How much bytes does an address take?

Question

Basically my question is how much bytes does a single address take / have?

I mean a char takes 1 byte on my platform and has 1 address. But an int takes 4 bytes. How many addresses does this int take? Does it still have only 1 address or does it have 4?

For example :

char c = 'A'; //Address at 0xdeadbeee
int i = 45846; //Address at 0xdeadbeef
int* iPtr = &i;
iPtr++; //Address at 0xdeadbef3 now

What happens with the addresses between 0xdeadbeef and 0xdeadbef3? Are they all reserved for i? What happens to i when I point to 0xdeadbeee(should be exactly one address | byte or whatever under i) and change it's value?

Edit: for those who will still answer, I don't want to know how big an integer is. I want to know if it has also 4 addresses when taking 4 bytes of memory and what happens (if it has 4 addresses) when changing one of these addresses' value.

I hope it's clearer now.

Answer 1

Yes, the address &i+1byte is an address of the second byte of i.

If you live on Memory Street 100 in 4 houses, you have four addresses. But those addresses address different buildings. Although, depending on your postal service the mail may not be delivered if it's not the canonical address (the same goes for memory access — depends on the platform).

Answer 2

Everything depends on your hardware platform memory organization. In case the memory is organized in 4 bytes cells, the variable which length is bellow or equal to 4 bytes (assuming correct memory adjustment), is hold in just one single memory cells, so it is pointed by only one single address value.

Answer 3

The sizes of the built-in types (char, short, int, long) are implementation specific and platform specific. If we assume your int is 32 bits, then we can address some of your questions:

If i resides at 0xdeadbeef, then 0xdeadbeef, 0xdeadbef0, 0xdeadbef1, and 0xdeadbef2 byte addresses would all be used to store i. If you were to set iPtr to 0xdeadbeee and write a value, 0xdeadbeee and the following three addresses would then contain the value you wrote. If you then attempt to read c or i, you would find the value corrupted.

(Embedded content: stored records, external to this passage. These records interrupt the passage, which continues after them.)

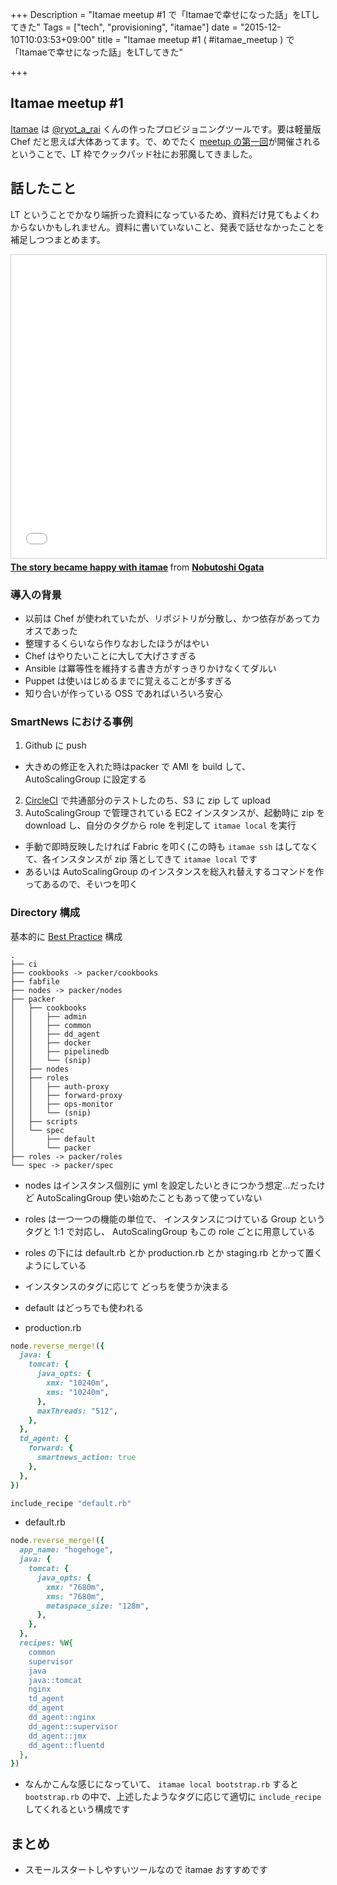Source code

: +++
Description = "Itamae meetup #1 で「Itamaeで幸せになった話」をLTしてきた"
Tags = ["tech", "provisioning", "itamae"]
date = "2015-12-10T10:03:53+09:00"
title = "Itamae meetup #1 ( #itamae_meetup ) で「Itamaeで幸せになった話」をLTしてきた"

+++

## Itamae meetup #1

[Itamae](https://github.com/itamae-kitchen/itamae) は [@ryot_a_rai](https://twitter.com/ryot_a_rai) くんの作ったプロビジョニングツールです。要は軽量版 Chef だと思えば大体あってます。で、めでたく [meetup の第一回](http://itamae.connpass.com/event/22857/)が開催されるということで、LT 枠でクックパッド社にお邪魔してきました。

## 話したこと

LT ということでかなり端折った資料になっているため、資料だけ見てもよくわからないかもしれません。資料に書いていないこと、発表で話せなかったことを補足しつつまとめます。

<iframe src="//www.slideshare.net/slideshow/embed_code/key/cFL8vnMqcowaPr" width="595" height="485" frameborder="0" marginwidth="0" marginheight="0" scrolling="no" style="border:1px solid #CCC; border-width:1px; margin-bottom:5px; max-width: 100%;" allowfullscreen> </iframe> <div style="margin-bottom:5px"> <strong> <a href="//www.slideshare.net/NobutoshiOgata/the-story-became-happy-with-itamae" title="The story became happy with itamae" target="_blank">The story became happy with itamae</a> </strong> from <strong><a href="//www.slideshare.net/NobutoshiOgata" target="_blank">Nobutoshi Ogata</a></strong> </div>

### 導入の背景

- 以前は Chef が使われていたが、リポジトリが分散し、かつ依存があってカオスであった
- 整理するくらいなら作りなおしたほうがはやい
- Chef はやりたいことに大して大げさすぎる
- Ansible は冪等性を維持する書き方がすっきりかけなくてダルい
- Puppet は使いはじめるまでに覚えることが多すぎる
- 知り合いが作っている OSS であればいろいろ安心

### SmartNews における事例

1. Github に push
 - 大きめの修正を入れた時はpacker で AMI を build して、AutoScalingGroup に設定する
2. [CircleCI](https://circleci.com/) で共通部分のテストしたのち、S3 に zip して upload
3. AutoScalingGroup で管理されている EC2 インスタンスが、起動時に zip を download し、自分のタグから role を判定して `itamae local` を実行
 - 手動で即時反映したければ Fabric を叩く(この時も `itamae ssh` はしてなくて、各インスタンスが zip 落としてきて `itamae local` です
 - あるいは AutoScalingGroup のインスタンスを総入れ替えするコマンドを作ってあるので、そいつを叩く

### Directory 構成

基本的に [Best Practice](https://github.com/itamae-kitchen/itamae/wiki/Best-Practice) 構成

```
.
├── ci
├── cookbooks -> packer/cookbooks
├── fabfile
├── nodes -> packer/nodes
├── packer
│   ├── cookbooks
│   │   ├── admin
│   │   ├── common
│   │   ├── dd_agent
│   │   ├── docker
│   │   ├── pipelinedb
│   │   └── (snip)
│   ├── nodes
│   ├── roles
│   │   ├── auth-proxy
│   │   ├── forward-proxy
│   │   ├── ops-monitor
│   │   └── (snip)
│   ├── scripts
│   └── spec
│       ├── default
│       └── packer
├── roles -> packer/roles
└── spec -> packer/spec
```

- nodes はインスタンス個別に yml を設定したいときにつかう想定…だったけど AutoScalingGroup 使い始めたこともあって使っていない
- roles は一つ一つの機能の単位で、 インスタンスにつけている Group というタグと 1:1 で対応し、 AutoScalingGroup もこの role ごとに用意している
- roles の下には default.rb とか production.rb とか staging.rb とかって置くようにしている
 - インスタンスのタグに応じて どっちを使うか決まる
 - default はどっちでも使われる

- production.rb
```ruby
node.reverse_merge!({
  java: {
    tomcat: {
      java_opts: {
        xmx: "10240m",
        xms: "10240m",
      },
      maxThreads: "512",
    },
  },
  td_agent: {
    forward: {
      smartnews_action: true
    },
  },
})

include_recipe "default.rb"
```

- default.rb
```ruby
node.reverse_merge!({
  app_name: "hogehoge",
  java: {
    tomcat: {
      java_opts: {
        xmx: "7680m",
        xms: "7680m",
        metaspace_size: "128m",
      },
    },
  },
  recipes: %W{
    common
    supervisor
    java
    java::tomcat
    nginx
    td_agent
    dd_agent
    dd_agent::nginx
    dd_agent::supervisor
    dd_agent::jmx
    dd_agent::fluentd
  },
})
```

- なんかこんな感じになっていて、 `itamae local bootstrap.rb` すると `bootstrap.rb` の中で、上述したようなタグに応じて適切に `include_recipe` してくれるという構成です

## まとめ
- スモールスタートしやすいツールなので itamae おすすめです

Some things to consider: not all architectures allow byte addressing. A char may be one byte on your system, but due to limitations, 4 bytes may be reserved. Likewise, you may not be able to read or write a pointer that points to non-aligned addresses. For example, a system that can only access memory on 32 bit boundaries could only access 0xdeadbeec or 0xdeadbef0.

Answer 4

You can find out how many bytes a pointer takes by using sizeof:

size_t int_ptr_size = sizeof(int*);

If you try to access data through a pointer that isn't properly aligned for the type, you invoke undefined behavior, so it's unpredictable what will happen. On some architectures, the program will crash with a Bus Error.

Answer 5

How could you find this out? How about:

printf("%zu\n", sizeof(iPtr));

But, as @H2CO3 points out, you're really asking about pointer arithmetic. Read up more on that for more info.

Answer 6

An address refers to the start of the data. So the size of the address doesn't change depending on the size of the data.

The actual size of the address will, however, depend on the platform. On many newer systems, that size will be 64 bits. But we can't say exactly without knowing your platform.

You can use sizeof() in your code to get the size of an address.